IN THE HIGH COURT OF SOUTH AFRICA

(CAPE OF GOOD HOPE PROVINCIAL DIVISION)



Reportable Case No: 10278/2006


DATE: 3 OCTOBER 2008


In the matter between:

CLUB MYKONOS LANGEBAAN LIMITED Applicant

and

THE LANGEBAAN COUNTRY ESTATE JOINT VENTURE First Respondent
OWEN WIGGJNS (LANGEBAAN) (PTY) LTD Second Respondent

B AS FOUR 3632 (PTY) LTD Third Respondent

THE SALDANHA BAY MUNICIPALITY Fourth Respondent

THE LANGEBAAN COUNTRY ESTATE

HOMEOWNERS ASSOCIATION Fifth Respondent

THE MEMBER OF THE EXECUTIVE COUNCIL

OF TRANSPORT AND PUBLIC

WORKS, WESTERN CAPE Sixth Respondent

THE MEMBER OF THE EXECUTIVE COUNCIL

OF ENVIRONMENTAL AFFAIRS

AND DEVELOPMENT PLANNING, WESTERN CAPE Seventh Respondent




JUDGMENT

Leave to Appeal


KOEN. AJ:


I shall continue to refer to the parties as I did in the judgment which was delivered on 24 July 2006. On 14 August 2008 an application for leave to appeal was filed by the developer. This was followed by an application dated 15 September 2008 in which the developer sought the variation of the order made, it being contended that the order was ambiguous in certain respects. I have been advised that this latter application is not being proceeded with.


After a date for the hearing of the application for leave to appeal had been arranged an application was filed by the municipality for the variation of paragraph 70(4) and paragraph 70{5) of the order which was made in this matter.


It ts contended in that application that these paragraphs should be varied in order to provide that the liability of the developer and the Municipality respectively, for payment of CML's costs should be joint and several. I do not think that the order is ambiguous in this respect. It cannot be suggested that the developer should pay costs incurred by CML in, for example, perusing correspondence from, or drafting correspondence to, the municipality's attorneys.
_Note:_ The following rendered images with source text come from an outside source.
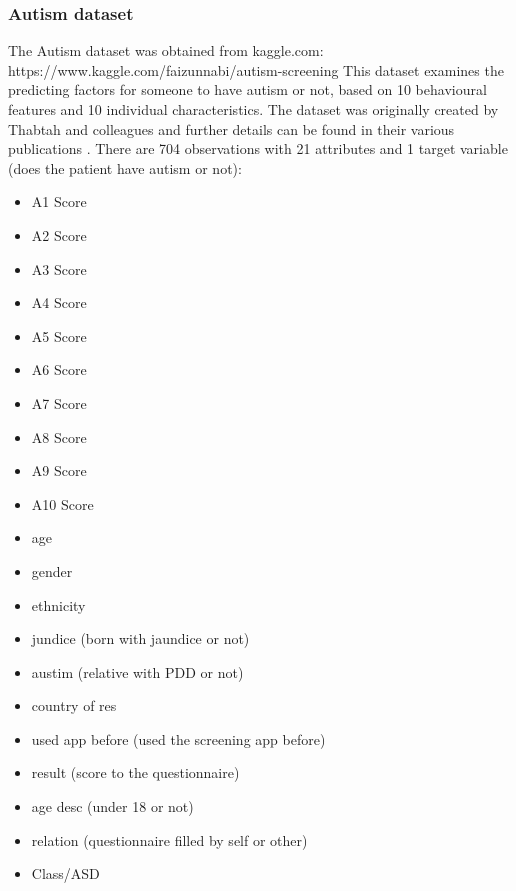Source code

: \subsubsection{Autism dataset}
The Autism dataset was obtained from kaggle.com:\newline
https://www.kaggle.com/faizunnabi/autism-screening\newline
This dataset examines the predicting factors for someone to have autism or not, based on 10 behavioural features and 10 individual characteristics. The dataset was originally created by Thabtah and colleagues and further details can be found in their various publications \citep{Thabtah:2018ck}.\newline
There are 704 observations with 21 attributes and 1 target variable (does the patient have autism or not):\newline
\begin{itemize}
    \item A1 Score 
    \item A2 Score
    \item A3 Score 
    \item A4 Score
    \item A5 Score
    \item A6 Score
    \item A7 Score
    \item A8 Score
    \item A9 Score
    \item A10 Score
    \item age
    \item gender
    \item ethnicity 
    \item jundice (born with jaundice or not)
    \item austim (relative with PDD or not)
    \item country of res
    \item used app before (used the screening app before)
    \item result (score to the questionnaire)
    \item age desc (under 18 or not)
    \item relation (questionnaire filled by self or other)
    \item Class/ASD
\end{itemize}

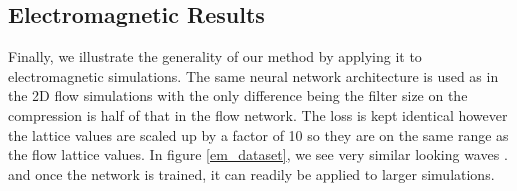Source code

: \documentclass{article}
\begin{document}




\subsection{Electromagnetic Results}

Finally, we illustrate the generality of our method by applying it to electromagnetic simulations. The same neural network architecture is used as in the 2D flow simulations with the only difference being the filter size on the compression is half of that in the flow network. The loss is kept identical however the lattice values are scaled up by a factor of 10 so they are on the same range as the flow lattice values. In figure \ref{em_dataset}, we see very similar looking waves . and once the network is trained, it can readily be applied to larger simulations.
\end{document}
Similarly the municipality cannot be liable for costs incurred by CML when its attorneys, for example, perused correspondence from and addressed correspondence to the developer. CML will have to prepare two bills of costs, one for taxation against the developer and one for taxation against the municipality. It is the intention of the order that two thirds of the taxed costs in respect of each bill should be payable by the parties liable for such payment To the extent that certain costs may overlap, for example counsels' fees for the day spent in Court, there can obviously not be a double recovery but this is an issue for the taxing master to resolve in the exercise of his discretion, and not one for the Court.



In regard to the application for leave to appeal 1 am quite satisfied that this is a matter in which LEAVE TO APPEAL ought to be GRANTED. The parties have prepared a draft order by agreement between them. I have been furnished with a copy, and I therefore make an order in terms of the draft which I will initial and mark "X" for identification purposes.